## [What you are asked to do]
Where does the string "Michał" appear in the records? Copy every line that contains it.

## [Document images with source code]
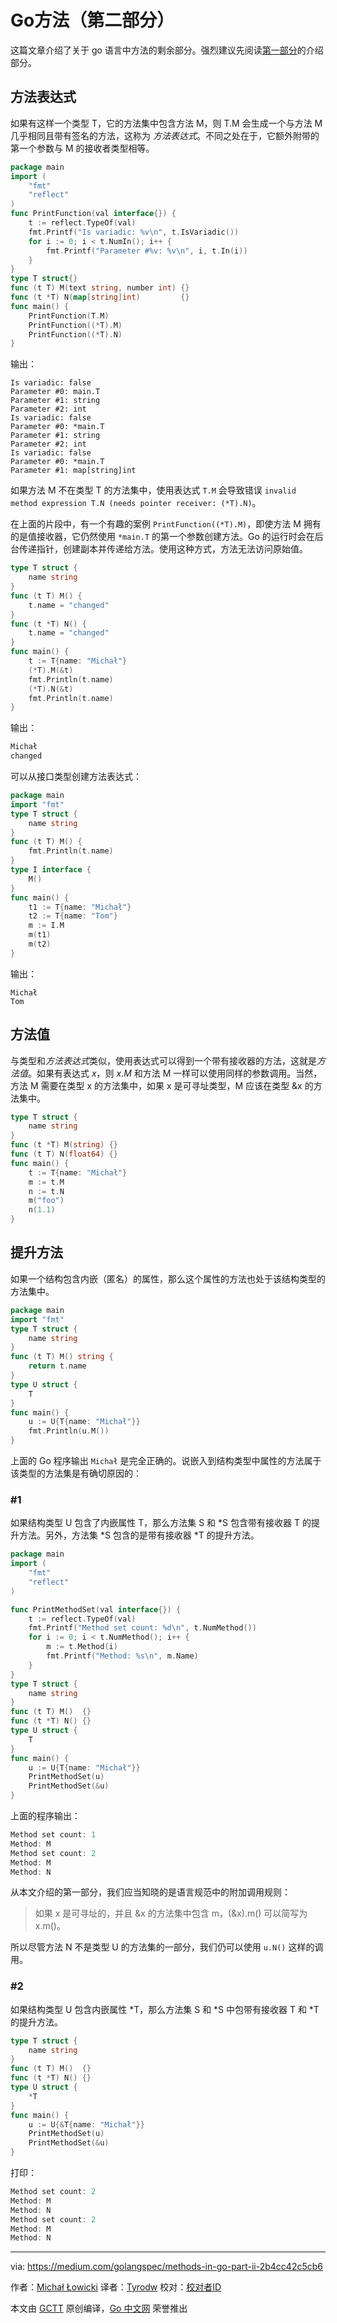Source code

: # Go方法（第二部分）

这篇文章介绍了关于 go 语言中方法的剩余部分。强烈建议先阅读[第一部分](https://medium.com/golangspec/methods-in-go-part-i-a4e575dff860)的介绍部分。

## 方法表达式

如果有这样一个类型 T，它的方法集中包含方法 M，则 T.M 会生成一个与方法 M 几乎相同且带有签名的方法，这称为 *方法表达式*。不同之处在于，它额外附带的第一个参数与 M 的接收者类型相等。

```go
package main
import (
	"fmt"
	"reflect"
)
func PrintFunction(val interface{}) {
	t := reflect.TypeOf(val)
	fmt.Printf("Is variadic: %v\n", t.IsVariadic())
	for i := 0; i < t.NumIn(); i++ {
		fmt.Printf("Parameter #%v: %v\n", i, t.In(i))
	}
}
type T struct{}
func (t T) M(text string, number int) {}
func (t *T) N(map[string]int)         {}
func main() {
	PrintFunction(T.M)
	PrintFunction((*T).M)
	PrintFunction((*T).N)
}
```

输出：

```
Is variadic: false
Parameter #0: main.T
Parameter #1: string
Parameter #2: int
Is variadic: false
Parameter #0: *main.T
Parameter #1: string
Parameter #2: int
Is variadic: false
Parameter #0: *main.T
Parameter #1: map[string]int
```

如果方法 M 不在类型 T 的方法集中，使用表达式 `T.M` 会导致错误 `invalid method expression T.N (needs pointer receiver: (*T).N)`。

在上面的片段中，有一个有趣的案例 `PrintFunction((*T).M)`，即使方法 M 拥有的是值接收器，它仍然使用 `*main.T` 的第一个参数创建方法。Go 的运行时会在后台传递指针，创建副本并传递给方法。使用这种方式，方法无法访问原始值。

```go
type T struct {
    name string
}
func (t T) M() {
    t.name = "changed"
}
func (t *T) N() {
    t.name = "changed"
}
func main() {
    t := T{name: "Michał"}
    (*T).M(&t)
    fmt.Println(t.name)
    (*T).N(&t)
    fmt.Println(t.name)
}
```

输出：

```go
Michał
changed
```

可以从接口类型创建方法表达式：

```go
package main
import "fmt"
type T struct {
    name string
}
func (t T) M() {
    fmt.Println(t.name)
}
type I interface {
    M()
}
func main() {
    t1 := T{name: "Michał"}
    t2 := T{name: "Tom"}
    m := I.M
    m(t1)
    m(t2)
}
```

输出：

```
Michał
Tom
```

## 方法值

与类型和*方法表达式*类似，使用表达式可以得到一个带有接收器的方法，这就是*方法值*。如果有表达式 *x*，则 *x.M* 和方法 M 一样可以使用同样的参数调用。当然，方法 M 需要在类型 x 的方法集中，如果 x 是可寻址类型，M 应该在类型 &x 的方法集中。

```go
type T struct {
    name string
}
func (t *T) M(string) {}
func (t T) N(float64) {}
func main() {
    t := T{name: "Michał"}
    m := t.M
    n := t.N
    m("foo")
    n(1.1)
}
```

## 提升方法

如果一个结构包含内嵌（匿名）的属性，那么这个属性的方法也处于该结构类型的方法集中。

```go
package main
import "fmt"
type T struct {
    name string
}
func (t T) M() string {
    return t.name
}
type U struct {
    T
}
func main() {
    u := U{T{name: "Michał"}}
    fmt.Println(u.M())
}
```

上面的 Go 程序输出 `Michał` 是完全正确的。说嵌入到结构类型中属性的方法属于该类型的方法集是有确切原因的：

### #1

如果结构类型 U 包含了内嵌属性 T，那么方法集 S 和 *S 包含带有接收器 T 的提升方法。另外，方法集 *S 包含的是带有接收器 *T 的提升方法。

```go
package main
import (
    "fmt"
    "reflect"
)

func PrintMethodSet(val interface{}) {
    t := reflect.TypeOf(val)
    fmt.Printf("Method set count: %d\n", t.NumMethod())
    for i := 0; i < t.NumMethod(); i++ {
        m := t.Method(i)
        fmt.Printf("Method: %s\n", m.Name)
    }
}
type T struct {
    name string
}
func (t T) M()  {}
func (t *T) N() {}
type U struct {
    T
}
func main() {
    u := U{T{name: "Michał"}}
    PrintMethodSet(u)
    PrintMethodSet(&u)
}
```

上面的程序输出：

```go
Method set count: 1
Method: M
Method set count: 2
Method: M
Method: N
```

从本文介绍的第一部分，我们应当知晓的是语言规范中的附加调用规则：

> 如果 x 是可寻址的，并且 &x 的方法集中包含 m，(&x).m() 可以简写为 x.m()。

所以尽管方法 N 不是类型 U 的方法集的一部分，我们仍可以使用 `u.N()` 这样的调用。

### #2

如果结构类型 U 包含内嵌属性 *T，那么方法集 S 和 *S 中包带有接收器 T 和 *T 的提升方法。

```go
type T struct {
    name string
}
func (t T) M()  {}
func (t *T) N() {}
type U struct {
    *T
}
func main() {
    u := U{&T{name: "Michał"}}
    PrintMethodSet(u)
    PrintMethodSet(&u)
}
```

打印：

```go
Method set count: 2
Method: M
Method: N
Method set count: 2
Method: M
Method: N
```

---

via: https://medium.com/golangspec/methods-in-go-part-ii-2b4cc42c5cb6

作者：[Michał Łowicki](https://medium.com/@mlowicki)
译者：[Tyrodw](https://github.com/tyrodw)
校对：[校对者ID](https://github.com/校对者ID)

本文由 [GCTT](https://github.com/studygolang/GCTT) 原创编译，[Go 中文网](https://studygolang.com/) 荣誉推出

## [Result]
    t := T{name: "Michał"}
Michał
    t1 := T{name: "Michał"}
Michał
    t := T{name: "Michał"}
    u := U{T{name: "Michał"}}
上面的 Go 程序输出 `Michał` 是完全正确的。说嵌入到结构类型中属性的方法属于该类型的方法集是有确切原因的：
    u := U{T{name: "Michał"}}
    u := U{&T{name: "Michał"}}
作者：[Michał Łowicki](https://medium.com/@mlowicki)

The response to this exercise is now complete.